Background Postoperative cerebral hyperperfusion is known to occur after superficial temporal artery to middle cerebral artery (STA-MCA) anastomosis and indirect synangiosis in moyamoya disease. However, the clinical features and pathophysiology still remain to be elucidated. Objective To clarify the incidence and pathogenesis of postoperative hyperperfusion after surgical revascularization for moyamoya disease. Methods This study included 41 consecutive patients (58 surgeries) who underwent STA-MCA anastomosis and indirect synangiosis for moyamoya disease. Their medical records were evaluated to identify clinical features of postoperative hyperperfusion. Using 15O-gas positron emission tomography (PET), cerebral hemodynamics and metabolism were determined before surgery in all patients. Using 123I-IMP single photon emission computed tomography (SPECT), cerebral blood flow was qualitatively measured on Day 0, 2, and 7 after surgery in all patients.
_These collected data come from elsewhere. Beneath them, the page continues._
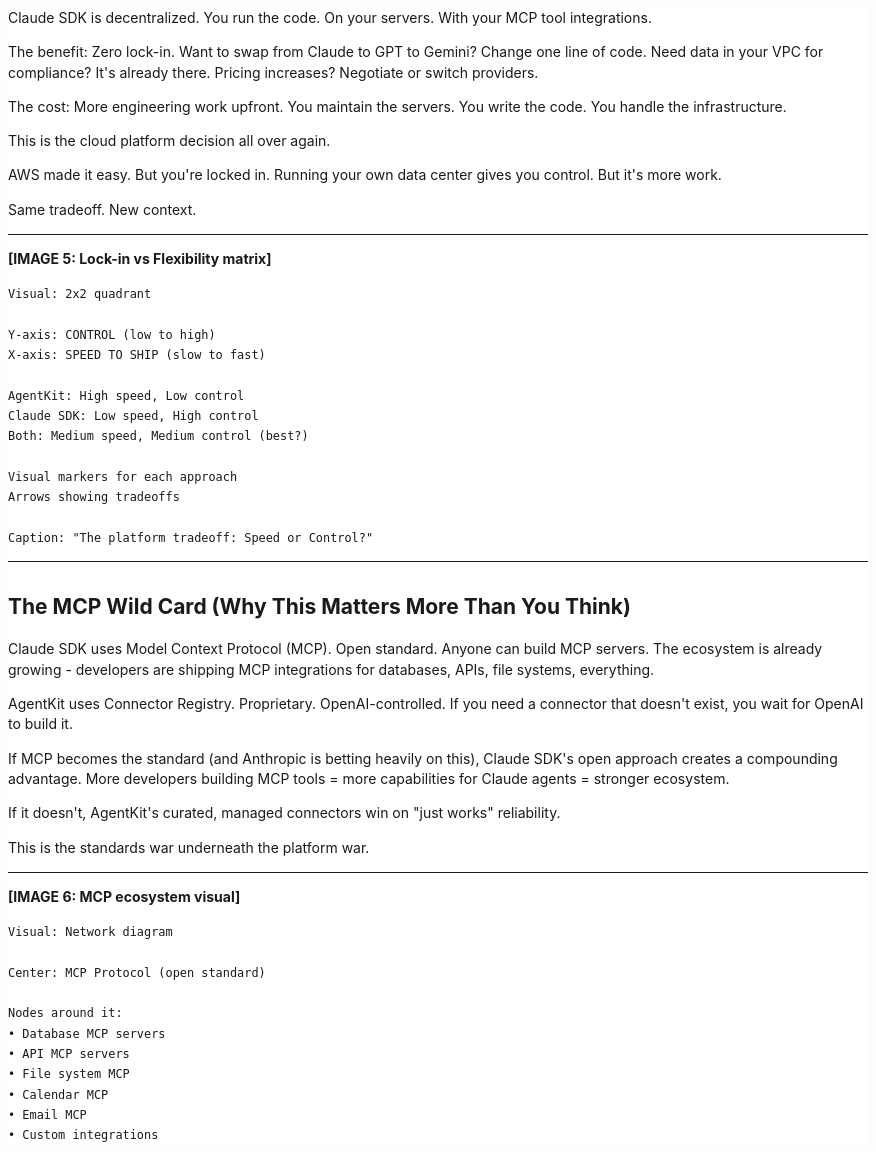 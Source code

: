 Claude SDK is decentralized. You run the code. On your servers. With your MCP tool integrations.

The benefit: Zero lock-in. Want to swap from Claude to GPT to Gemini? Change one line of code. Need data in your VPC for compliance? It's already there. Pricing increases? Negotiate or switch providers.

The cost: More engineering work upfront. You maintain the servers. You write the code. You handle the infrastructure.

This is the cloud platform decision all over again.

AWS made it easy. But you're locked in. Running your own data center gives you control. But it's more work.

Same tradeoff. New context.

---

**[IMAGE 5: Lock-in vs Flexibility matrix]**
```
Visual: 2x2 quadrant

Y-axis: CONTROL (low to high)
X-axis: SPEED TO SHIP (slow to fast)

AgentKit: High speed, Low control
Claude SDK: Low speed, High control
Both: Medium speed, Medium control (best?)

Visual markers for each approach
Arrows showing tradeoffs

Caption: "The platform tradeoff: Speed or Control?"
```

---

## The MCP Wild Card (Why This Matters More Than You Think)

Claude SDK uses Model Context Protocol (MCP). Open standard. Anyone can build MCP servers. The ecosystem is already growing - developers are shipping MCP integrations for databases, APIs, file systems, everything.

AgentKit uses Connector Registry. Proprietary. OpenAI-controlled. If you need a connector that doesn't exist, you wait for OpenAI to build it.

If MCP becomes the standard (and Anthropic is betting heavily on this), Claude SDK's open approach creates a compounding advantage. More developers building MCP tools = more capabilities for Claude agents = stronger ecosystem.

If it doesn't, AgentKit's curated, managed connectors win on "just works" reliability.

This is the standards war underneath the platform war.

---

**[IMAGE 6: MCP ecosystem visual]**
```
Visual: Network diagram

Center: MCP Protocol (open standard)

Nodes around it:
• Database MCP servers
• API MCP servers
• File system MCP
• Calendar MCP
• Email MCP
• Custom integrations

```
A multivariate logistic regression analysis was conducted to identify the predictors for postoperative hyperperfusion. Results Postoperative hyperperfusion was observed in 29 (50.0%) of 58 operated sides. In pediatric patients, it was quite rare. Thus, symptomatic and asymptomatic hyperperfusion occurred in 1 (5%) and 3 (15%) of 20 sides, respectively. In adult cases, however, symptomatic and asymptomatic hyperperfusion were significantly more often (P=0.0037 and P=0.026, respectively) and were noted in 12 (31.5%) and 13 (34.2%) of 38 sides, respectively. A logistic regression analysis revealed that cerebral blood volume (CBV) increase before surgery was a significant predictors for symptomatic hyperperfusion in adults (P=0.036). Furthermore, hyperperfusion immediately after surgery was at significantly higher risk to be symptomatic (7/9=77.7%, P=0.033). Conclusions Postoperative hyperperfusion after STA-MCA anastomosis in adult moyamoya disease is not rare. Preoperative CBV increase was closely related to the occurrence of symptomatic hyperperfusion in adult cases. Hyperperfusion immediately after surgery may easily cause neurological deficits or other symptoms. Precise evaluation of cerebral hemodynamics and metabolism before and after surgery would be valuable to predict postoperative hyperperfusion and prevent perioperative complications.